The history of Hartwick Pines reminds me of a tale concerning two Michigan counties. The first, Lenawee County, I was raised in. Lenawee County borders Ohio with modern travel times about two hours to the southwest of Detroit. The main ‘battle’ of the bloodless ‘Toledo War’ was fought a few miles from where I grew up at the Ohio border. When Michigan was first settled in haste about a decade following the War of 1812, land in Lenawee County was highly desired with many fertile forest openings perfect to homestead and settlers flooded in. Today, Lenawee county is mostly private farmland and hardwood woodlots and the only significant public recreation land is about three thousand acres around swampy Hudson Lake.
Conversely, Oscoda County wasn’t settled in earnest until the late 1870s and early 1880s. To put this into perspective, by the time Oscoda County was settled the Oregon Trail was decades in the past and the California gold rush a distant memory.
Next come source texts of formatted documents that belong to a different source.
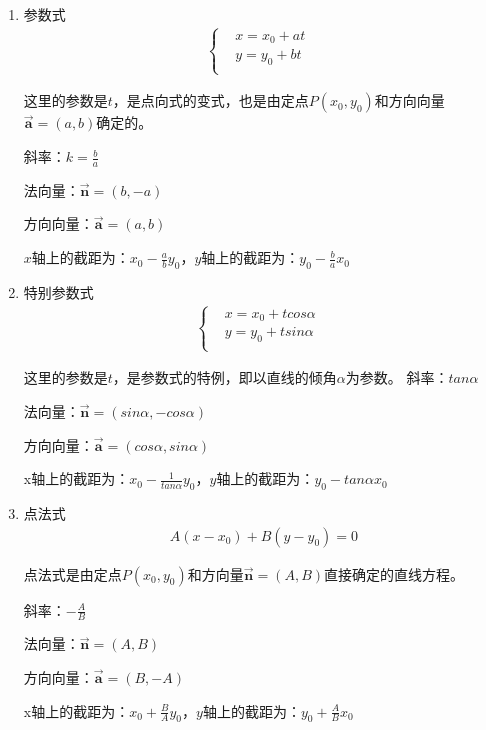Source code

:\begin{enumerate}
\item 参数式
\begin{eqnarray*}
\left\{
\begin{array}{cccc}
&x=x_0+at  & \\ 
&y = y_0+bt  & \\
\end{array}
\right.
\end{eqnarray*}\par
这里的参数是$t$，是点向式的变式，也是由定点$P(x_0,y_0)$和方向向量$\overrightarrow{\textbf{a}}=(a,b)$确定的。\par
斜率：$k = \frac{b}{a}$\par
法向量：$\overrightarrow{\textbf{n}}=(b,-a)$\par
方向向量：$\overrightarrow{\textbf{a}}=(a,b)$\par
$x$轴上的截距为：$x_0-\frac{a}{b}y_0$，$y$轴上的截距为：$y_0-\frac{b}{a}x_0$\par

\item 特别参数式
\begin{eqnarray*}
\left\{
\begin{array}{cccc}
&x=x_0+tcos\alpha   & \\ 
&y = y_0+tsin\alpha   & \\
\end{array}
\right.
\end{eqnarray*}\par
这里的参数是$t$，是参数式的特例，即以直线的倾角$\alpha$为参数。
斜率：$tan\alpha$ \par
法向量：$\overrightarrow{\textbf{n}}=(sin\alpha ,-cos\alpha )$\par
方向向量：$\overrightarrow{\textbf{a}}=(cos\alpha ,sin\alpha )$\par
x轴上的截距为：$x_0-\frac{1}{tan\alpha }y_0$，$y$轴上的截距为：$y_0-tan\alpha x_0$\par

\item 点法式
\begin{eqnarray*}
A(x-x_0)+B(y-y_0)=0
\end{eqnarray*}\par
点法式是由定点$P(x_0,y_0)$和方向量$\overrightarrow{\textbf{n}}=(A ,B)$直接确定的直线方程。\par
斜率：$-\frac{A}{B}$\par
法向量：$\overrightarrow{\textbf{n}}=(A ,B)$\par
方向向量：$\overrightarrow{\textbf{a}}=(B ,-A )$\par
x轴上的截距为：$x_0+\frac{B}{A}y_0$，$y$轴上的截距为：$y_0+\frac{A}{B} x_0$


\end{enumerate}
Little Bighorn was fought and over. Wild Bill Hickok was dead and Wyatt Earp walked the streets of Tombstone, Arizona. Nobody was in a big hurry to move to Oscoda County, Michigan. The desperate settlers who moved there found sand that drains rain water so fast that the soil is sometimes compared to desert. Many homesteads struggled from the beginning. The Great Depression and mechanized agriculture in the first half of the 20th century claimed most that remained. Lands were abandoned into government control. Oscoda County is about the least densely populated county in the Lower Peninsula, less than half the population density of the least densely populated county in all of Ohio (Monroe). Today, Oscoda County is 80% forested and over half public land.
It wasn’t just Oscoda County, Michigan that ended up in government hands. Early American settlers found natural resources so vast that few imagined they would ever be exhausted. But soon great forests were felled, prairies fenced and plowed under, and the rivers polluted. Once unfathomable populations of beaver, bison, grizzly, and passenger pigeon were going or gone. For a while, it seemed that only the wiliest of critters like the white tailed deer, black bear, elk, and grouse would survive and only then by fleeing into places so gnarly and wild that humans were rarely bothered enough to follow. But these remote mountains, forests, and swamps soon caught the attention of one group of people, conservationists. At behest of the conservationist movement, these unwanted, abandoned, and failed parcels transferred into federal and state ownership. From tiny lots to vast expanses, we formed our state and national parks, lands, and forests.
So today it seems we’ve reevaluated our priorities. This is never so clear as when I stumble across an abandoned foundation, graveyard, or walk down a two track that was a farm-lane long past. Most of these places are either overcome with trees or the encroaching trees are only held back by yearly human effort. In many of these places, man fought the forest and the forest won. Then I also see modern humans recreating all over the land. Wide-eyed school children on summer break bike from campground to campground. I find recent memorial markers placed on the cherished trails and clearings of deceased loved ones. Lakes and rivers are still clear. The marks of ancient glaciers pocket the landscape and complete the golden lining of the mistakes, limits, and failures of our past.